だからペローよりもあとにグリム童話集はできたわけですが、グリムはどうしてグリム童話集をつくろうとしたかというと、ペローとはまったく逆です。
ペローの場合は、「フランスはこんなに優れている」と。おそらくローマ時代が続くようにフランスが続くと思ったんでしょうね。何百年もこれから続くんだみたいに思っていて、そういう時に「フランスのルーツというものはこんなにすごいんだ」という気持ちでつくったんです。
ではドイツは、その時代どうだったか? ドイツという国はなかったんです。ドイツは三十年戦争の時ぐらいから戦場になってもう国はバラバラです。
どういう感じかというと、日本の戦国時代に、まだ日本が統一する前ですね、徳川幕府になって藩ができる前には、甲斐の国だとか、三河の国だとか、いっぱいありました。
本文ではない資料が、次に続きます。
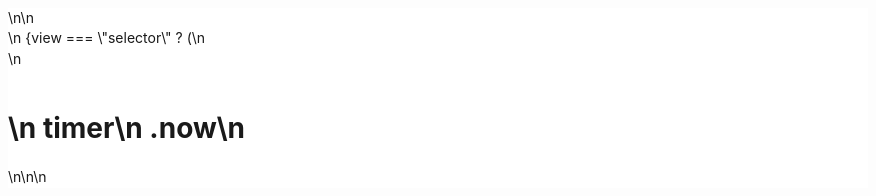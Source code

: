 <style jsx>{`\n                @keyframes neonPulse {\n                    0%,\n                    100% {\n                        text-shadow: 0 0 1.5px #8ecae6, 0 0 3px #8ecae6, 0 0 5.25px #8ecae6, 0 0 10.5px #219ebc, 0 0 21px #219ebc;\n                    }\n                    50% {\n                        text-shadow: 0 0 2.25px #a2d2ff, 0 0 5.25px #ffafcc, 0 0 7.5px #ffafcc, 0 0 10.5px #cdb4db, 0 0 18.75px #cdb4db;\n                    }\n                }\n                .app-title {\n                    font-weight: 500;\n                    font-family: ui-monospace, SFMono-Regular, Menlo, Monaco, Consolas, monospace;\n                    letter-spacing: 0.5px;\n                    text-shadow: 0 0 1.25px #4c4c4c, 0 0 2.5px #3c3c3c, 0 0 3.75px #2c2c2c;\n                    user-select: none;\n                    cursor: default;\n                    transition: text-shadow 0.3s ease;\n                }\n                .app-title:hover {\n                    text-shadow: 0 0 4px #4c4c4c, 0 0 8px #3c3c3c, 0 0 12px #2c2c2c;\n                    transition: text-shadow 0.3s ease;\n                }\n                .title-light {\n                    color: #cbcbcb;\n                }\n                .title-dark {\n                    color: #a9a8a8;\n                }\n                @keyframes gradientFlow {\n                    0% {\n                        background-position: 0% 50%;\n                    }\n                    50% {\n                        background-position: 100% 50%;\n                    }\n                    100% {\n                        background-position: 0% 50%;\n                    }\n                }\n                @keyframes fadeUpOut {\n                    0% {\n                        opacity: 1;\n                        transform: translateY(0);\n                    }\n                    100% {\n                        opacity: 0;\n                        transform: translateY(-10px);\n                    }\n                }\n                @keyframes fadeDownIn {\n                    0% {\n                        opacity: 0;\n                        transform: translateY(10px);\n                    }\n                    100% {\n                        opacity: 1;\n                        transform: translateY(0);\n                    }\n                }\n                @keyframes fadeDownOut {\n                    0% {\n                        opacity: 1;\n                        transform: translateY(0);\n                    }\n                    100% {\n                        opacity: 0;\n                        transform: translateY(10px);\n                    }\n                }\n                @keyframes fadeUpIn {\n                    0% {\n                        opacity: 0;\n                        transform: translateY(-10px);\n                    }\n                    100% {\n                        opacity: 1;\n                        transform: translateY(0);\n                    }\n                }\n                .animate-fade-up-out {\n                    animation: fadeUpOut 0.2s forwards;\n                }\n                .animate-fade-down-in {\n                    animation: fadeDownIn 0.2s forwards;\n                }\n                .animate-fade-down-out {\n                    animation: fadeDownOut 0.2s forwards;\n                }\n                .animate-fade-up-in {\n                    animation: fadeUpIn 0.2s forwards;\n                }\n                .lap-card {\n                    background-color: #111;\n                    border: 2px solid #090909;\n                    border-radius: 0.75rem;\n                    box-shadow: 0 0 15px rgba(44, 44, 44, 0.5), \n                                inset 0 0 8px rgba(101, 101, 101, 0.05);\n                    overflow: hidden;\n                    transition: all 0.3s ease;\n                }\n                \n                .lap-card:hover {\n                    box-shadow: 0 0 20px rgba(76, 76, 76, 0.4), \n                                inset 0 0 12px rgba(125, 124, 132, 0.1);\n                }\n                \n                .lap-header {\n                    padding: 0.75rem 1rem;\n                    border-bottom: 1px solid #1a1a1a;\n                    display: flex;\n                    justify-content: space-between;\n                    align-items: center;\n                }\n                \n                .lap-list {\n                    padding: 0.5rem 1rem;\n                    max-height: 260px;\n                    overflow-y: auto;\n                }\n                \n                .lap-item {\n                    padding: 0.5rem 0;\n                    border-bottom: 1px solid #222;\n                    display: flex;\n                    justify-content: space-between;\n                    align-items: center;\n                }\n                \n                .lap-item:last-child {\n                    border-bottom: none;\n                }\n                \n                .text-gradient {\n                    background: linear-gradient(90deg, #9bf8f4, #a2d2ff, #cdb4db, #ffafcc, #ffc8dd);\n                    -webkit-background-clip: text;\n                    background-clip: text;\n                    -webkit-text-fill-color: transparent;\n                    color: transparent;\n                }\n            `}</style>\n\n            <div className=\"w-full max-w-md\">\n                {view === \"selector\" ? (\n                    <div className=\"p-6 flex flex-col items-center\">\n                        <h1 className=\"text-4xl mb-12 text-center app-title\">\n                            <span className=\"title-dark\">timer</span>\n                            <span className=\"title-light\">.now</span>\n                        </h1>\n\n\n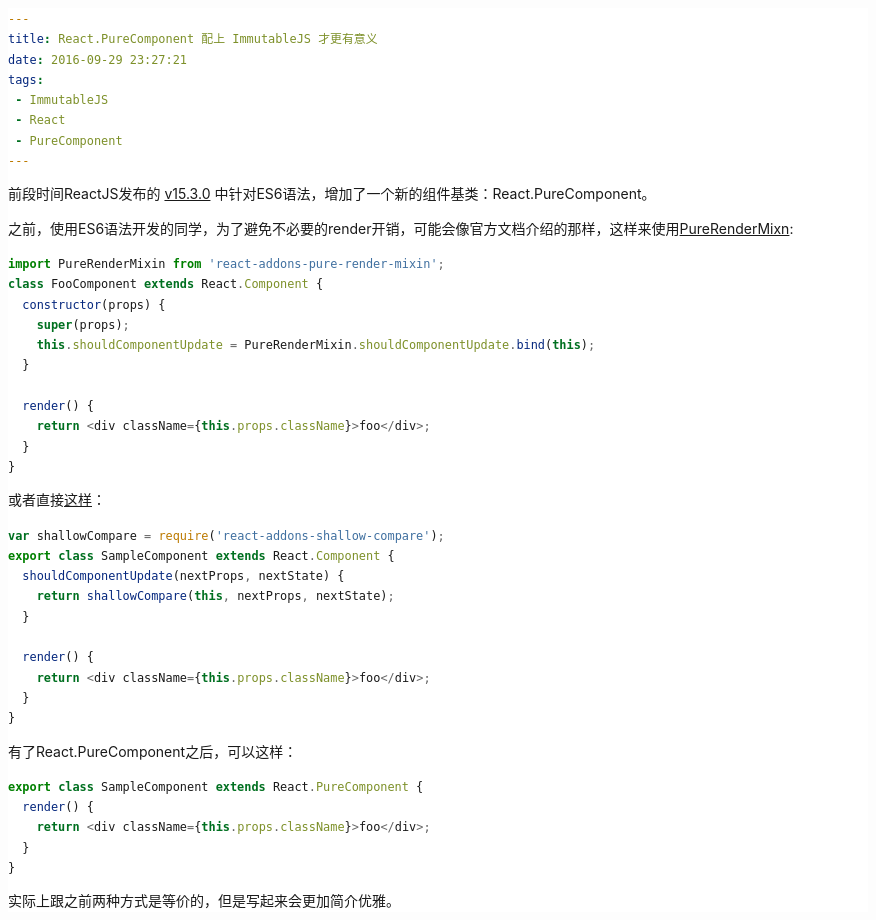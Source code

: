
 ```yaml
---
title: React.PureComponent 配上 ImmutableJS 才更有意义
date: 2016-09-29 23:27:21
tags:
 - ImmutableJS
 - React
 - PureComponent
---
```


前段时间ReactJS发布的 [v15.3.0](https://github.com/facebook/react/releases/tag/v15.3.0) 中针对ES6语法，增加了一个新的组件基类：React.PureComponent。

之前，使用ES6语法开发的同学，为了避免不必要的render开销，可能会像官方文档介绍的那样，这样来使用[PureRenderMixn](https://facebook.github.io/react/docs/pure-render-mixin.html):

```javascript
import PureRenderMixin from 'react-addons-pure-render-mixin';
class FooComponent extends React.Component {
  constructor(props) {
    super(props);
    this.shouldComponentUpdate = PureRenderMixin.shouldComponentUpdate.bind(this);
  }

  render() {
    return <div className={this.props.className}>foo</div>;
  }
}

```

或者直接[这样](https://facebook.github.io/react/docs/shallow-compare.html)：

```javascript
var shallowCompare = require('react-addons-shallow-compare');
export class SampleComponent extends React.Component {
  shouldComponentUpdate(nextProps, nextState) {
    return shallowCompare(this, nextProps, nextState);
  }

  render() {
    return <div className={this.props.className}>foo</div>;
  }
}
```


有了React.PureComponent之后，可以这样：

```javascript
export class SampleComponent extends React.PureComponent {
  render() {
    return <div className={this.props.className}>foo</div>;
  }
}
```
实际上跟之前两种方式是等价的，但是写起来会更加简介优雅。
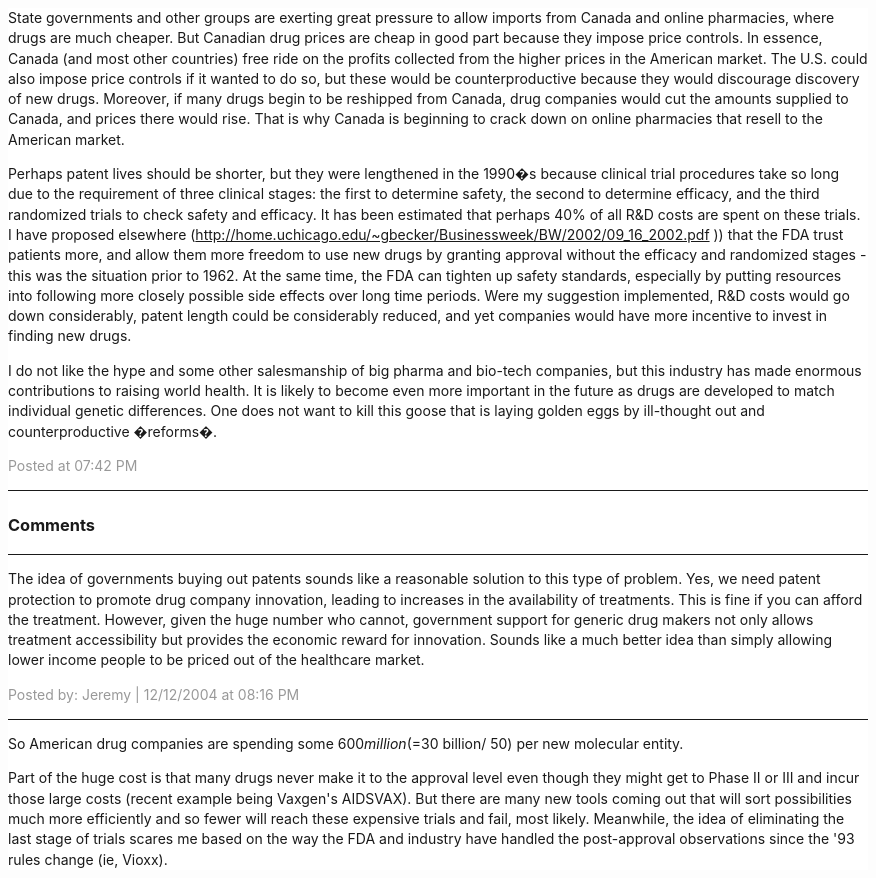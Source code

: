State governments and other groups are exerting great pressure to allow imports from Canada and online pharmacies, where drugs are much cheaper. But Canadian drug prices are cheap in good part because they impose price controls. In essence, Canada (and most other countries) free ride on the profits collected from the higher prices in the American market. The U.S. could also impose price controls if it wanted to do so, but these would be counterproductive because they would discourage discovery of new drugs. Moreover, if many drugs begin to be reshipped from Canada, drug companies would cut the amounts supplied to Canada, and prices there would rise. That is why Canada is beginning to crack down on online pharmacies that resell to the American market.

Perhaps patent lives should be shorter, but they were lengthened in the 1990�s because clinical trial procedures take so long due to the requirement of three clinical stages: the first to determine safety, the second to determine efficacy, and the third randomized trials to check safety and efficacy. It has been estimated that perhaps 40% of all R&D costs are spent on these trials. I have proposed elsewhere (http://home.uchicago.edu/~gbecker/Businessweek/BW/2002/09_16_2002.pdf )) that the FDA trust patients more, and allow them more freedom to use new drugs by granting approval  without the efficacy and randomized stages - this was the situation prior to 1962. At the same time, the FDA can tighten up safety standards, especially by putting resources into following more closely possible side effects over long time periods. Were my suggestion implemented, R&D costs would go down considerably, patent length could be considerably reduced, and yet companies would have more incentive to invest in finding new drugs.

I do not like the hype and some other salesmanship of big pharma and bio-tech companies, but this industry has made enormous contributions to raising world health. It is likely to become even more important in the future as drugs are developed to match individual genetic differences. One does not want to kill this goose that is laying golden eggs by ill-thought out and counterproductive �reforms�.

<span style="color:#999">Posted at 07:42 PM</span>



---

### Comments

---

The idea of governments buying out patents sounds like a reasonable solution to this type of problem. Yes, we need patent protection to promote drug company innovation, leading to increases in the availability of treatments. This is fine if you can afford the treatment. However, given the huge number who cannot, government support for generic drug makers not only allows treatment accessibility but provides the economic reward for innovation. Sounds like a much better idea than simply allowing lower income people to be priced out of the healthcare market.

<span style="color:#999">Posted by: Jeremy | 12/12/2004 at 08:16 PM</span>

---

So American drug companies are spending some $600 million (=$30 billion/ 50) per new molecular entity.

Part of the huge cost is that many drugs never make it to the approval level even though they might get to Phase II or III and incur those large costs (recent example being Vaxgen's AIDSVAX). But there are many new tools coming out that will sort possibilities much more efficiently and so fewer will reach these expensive trials and fail, most likely. Meanwhile, the idea of eliminating the last stage of trials scares me based on the way the FDA and industry have handled the post-approval observations since the '93 rules change (ie, Vioxx).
ドイツはずっとそんな状態だったんです。
だから今もドイツはわりかし各地方で自由なところがありますが、それはその昔の名残りです。なにしろ第一次世界大戦の少し始まるぐらいまでドイツというのはなかった。プロイセンがようやくドイツというものを1つの国にしようとしました。
その時代、面倒なのでドイツと言いますけれども、グリムはどう考えたかというと、「本来ゲルマン民族の国家であるはずのものが今貶められている」と。フランスにはやられ、ナポレオンに蹂躙され、三十年戦争の時もそうでした。まだ分裂しているこの国だが、このままでよいのだろうかというわけです。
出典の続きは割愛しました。